In my first years in the butchery trade (early 1970's) I had the chance to experience the practice of slaughtering the steers and sheep in the small abattoir in a back room at Bosworth's the Family Butchers in Little Eaton. Whilst it had a strong element of animal care and humane slaughter, conducted at the time with a bolt gun, the experience in the meat plant at St Merryn Meats (2013) was so very much improved and the sheep and cattle seemed calm and fret free prior to their demise. I was very pleased about this aspect as I wouldn't have wanted to witness the slaughtering process as one to cause angst in the animals or indeed myself or the practitioners at St Merryn Meats. ' Ultra Professional' were certainly the key words as well as extremely high standards of butchery skills, hygiene and humane killing.
|Reading on the train to Cardiff.|
I travelled over from Nottingham on the train to Cardiff train station dressed for the heat in my shorts and then changed trains to travel up the Taff valley to Pentre Bach near to the town of Methyr Tydfil just short of the Brecon Beacons. My pre-booked Premiere budget hotel was mere 100 yards walk from the station and was very clean and comfortable. Myself and eight other Tesco colleagues and Paul the trainer from Foundations stayed for two nights. I travelled over on the Monday and the journey took about six hours with one change at Cardiff. Of course at Cardiff all the signs were in Welsh! I learnt that 'Ar amser' meant - on time. I will never, however, forget the ear crushing squeal as the various Arriva trains screeched on to platform six and seven at Cardiff! It sounded as though the entire high pitched cat population of Cardiff city were experiencing a mass tail trampling. And they weren't happy moggies by the sound of it!
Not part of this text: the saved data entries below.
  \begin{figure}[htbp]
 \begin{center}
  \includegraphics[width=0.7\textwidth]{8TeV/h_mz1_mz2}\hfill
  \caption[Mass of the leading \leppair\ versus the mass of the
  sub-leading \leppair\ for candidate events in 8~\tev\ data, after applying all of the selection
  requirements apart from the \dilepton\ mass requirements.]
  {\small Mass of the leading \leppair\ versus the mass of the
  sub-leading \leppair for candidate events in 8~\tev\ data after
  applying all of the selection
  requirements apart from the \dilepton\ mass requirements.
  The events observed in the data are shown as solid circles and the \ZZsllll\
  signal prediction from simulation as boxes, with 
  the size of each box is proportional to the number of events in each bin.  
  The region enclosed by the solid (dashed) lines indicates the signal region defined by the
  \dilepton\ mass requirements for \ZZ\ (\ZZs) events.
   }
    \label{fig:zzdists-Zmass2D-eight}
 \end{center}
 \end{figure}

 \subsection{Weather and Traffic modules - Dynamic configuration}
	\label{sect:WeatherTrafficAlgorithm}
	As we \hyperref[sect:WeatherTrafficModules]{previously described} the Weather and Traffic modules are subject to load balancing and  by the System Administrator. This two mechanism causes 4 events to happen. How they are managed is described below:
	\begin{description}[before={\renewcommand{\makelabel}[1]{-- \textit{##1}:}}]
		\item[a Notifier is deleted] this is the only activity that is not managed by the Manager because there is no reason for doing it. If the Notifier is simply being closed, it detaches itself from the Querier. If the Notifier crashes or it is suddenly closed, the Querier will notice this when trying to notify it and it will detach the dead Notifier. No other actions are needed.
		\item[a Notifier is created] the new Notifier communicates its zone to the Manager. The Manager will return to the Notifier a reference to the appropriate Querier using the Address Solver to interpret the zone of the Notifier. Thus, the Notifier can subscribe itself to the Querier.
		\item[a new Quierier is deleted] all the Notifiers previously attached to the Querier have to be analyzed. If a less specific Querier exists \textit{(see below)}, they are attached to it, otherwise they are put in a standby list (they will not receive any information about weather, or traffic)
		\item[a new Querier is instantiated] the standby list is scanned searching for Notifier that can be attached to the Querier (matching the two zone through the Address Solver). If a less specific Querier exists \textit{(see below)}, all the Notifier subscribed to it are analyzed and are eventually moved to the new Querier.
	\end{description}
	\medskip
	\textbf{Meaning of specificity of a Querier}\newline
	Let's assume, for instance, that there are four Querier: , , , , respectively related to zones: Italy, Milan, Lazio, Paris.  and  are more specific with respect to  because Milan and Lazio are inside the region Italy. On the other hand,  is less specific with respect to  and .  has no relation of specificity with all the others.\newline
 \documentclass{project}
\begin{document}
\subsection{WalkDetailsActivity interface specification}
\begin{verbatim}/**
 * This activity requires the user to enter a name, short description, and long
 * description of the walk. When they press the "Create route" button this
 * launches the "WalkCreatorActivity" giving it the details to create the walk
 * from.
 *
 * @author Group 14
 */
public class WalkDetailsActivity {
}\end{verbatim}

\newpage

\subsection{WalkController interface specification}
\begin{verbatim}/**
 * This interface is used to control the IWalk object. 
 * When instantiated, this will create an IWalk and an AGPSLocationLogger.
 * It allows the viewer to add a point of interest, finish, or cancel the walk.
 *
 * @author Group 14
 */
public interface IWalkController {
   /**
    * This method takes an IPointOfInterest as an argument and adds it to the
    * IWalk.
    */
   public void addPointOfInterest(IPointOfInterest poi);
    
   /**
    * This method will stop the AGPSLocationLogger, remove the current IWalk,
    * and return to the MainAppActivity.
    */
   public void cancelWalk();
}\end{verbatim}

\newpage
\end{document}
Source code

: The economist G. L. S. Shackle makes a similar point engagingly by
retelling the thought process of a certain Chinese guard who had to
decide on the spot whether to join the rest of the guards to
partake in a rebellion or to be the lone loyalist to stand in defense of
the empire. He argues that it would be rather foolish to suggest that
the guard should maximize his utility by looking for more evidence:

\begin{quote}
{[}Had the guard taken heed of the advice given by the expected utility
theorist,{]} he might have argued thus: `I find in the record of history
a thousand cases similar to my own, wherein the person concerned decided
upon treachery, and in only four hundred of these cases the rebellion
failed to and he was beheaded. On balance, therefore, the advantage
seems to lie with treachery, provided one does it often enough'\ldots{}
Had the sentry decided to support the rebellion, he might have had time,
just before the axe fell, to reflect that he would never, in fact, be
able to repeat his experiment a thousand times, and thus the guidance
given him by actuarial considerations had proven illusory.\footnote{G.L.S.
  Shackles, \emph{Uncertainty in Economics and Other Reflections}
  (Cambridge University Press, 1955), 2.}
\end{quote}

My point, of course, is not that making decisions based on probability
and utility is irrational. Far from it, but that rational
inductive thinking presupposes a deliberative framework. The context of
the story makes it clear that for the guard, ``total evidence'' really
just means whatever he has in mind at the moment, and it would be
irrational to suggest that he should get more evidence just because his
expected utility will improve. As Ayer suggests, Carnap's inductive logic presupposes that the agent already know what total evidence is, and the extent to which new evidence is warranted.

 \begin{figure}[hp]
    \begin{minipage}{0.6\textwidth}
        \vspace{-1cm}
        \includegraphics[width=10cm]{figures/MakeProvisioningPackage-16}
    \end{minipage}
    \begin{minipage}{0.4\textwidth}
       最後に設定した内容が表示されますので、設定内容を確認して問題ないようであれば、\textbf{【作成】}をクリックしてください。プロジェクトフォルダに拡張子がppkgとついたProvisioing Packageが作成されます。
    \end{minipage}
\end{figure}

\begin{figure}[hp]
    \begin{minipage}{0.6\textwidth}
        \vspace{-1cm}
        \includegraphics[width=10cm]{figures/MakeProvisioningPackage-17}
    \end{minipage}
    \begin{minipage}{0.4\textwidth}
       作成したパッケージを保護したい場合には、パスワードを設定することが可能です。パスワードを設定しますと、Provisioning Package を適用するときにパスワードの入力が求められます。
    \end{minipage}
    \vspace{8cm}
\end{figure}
On the journey up and across from Nottingham I enjoyed some hours of reading escape in a book called, My Berlin Kitchen.
The one hour long train journey from Cardiff to Pentre Bach was entertaining in a very annoying sort of way with a couple from Pontypridd bitching with each other most of the way. The man I christened No-Good Boyo from Dylan Thomas's Under Milk Wood. It seemed appropriate somehow. No-good Boyo's main expression was a sound that I took to mean the word 'what?' and sounded like an agitated and prolonged version that came out of his mouse hair moustachioed mouth (all rectangular with an edge of bitter meanness) as "Wauuuugh?" She whined back in a similar tone, as if she was defending all she stood for albeit weakly and defensively. Her name was Jenn. I heard No-good Boyo say it as they tumbled out of the train at Pontypridd. "Wauuuugh, f*ckin' come on Jenn - the f*ckin' train's gauuuwin' innit." Ah, how delightful, no doubt with a little book learning and regular attendance at Pontypridd College of Further Education in The Prosaic Arts at he could have been the new Dylan Thomas, look you!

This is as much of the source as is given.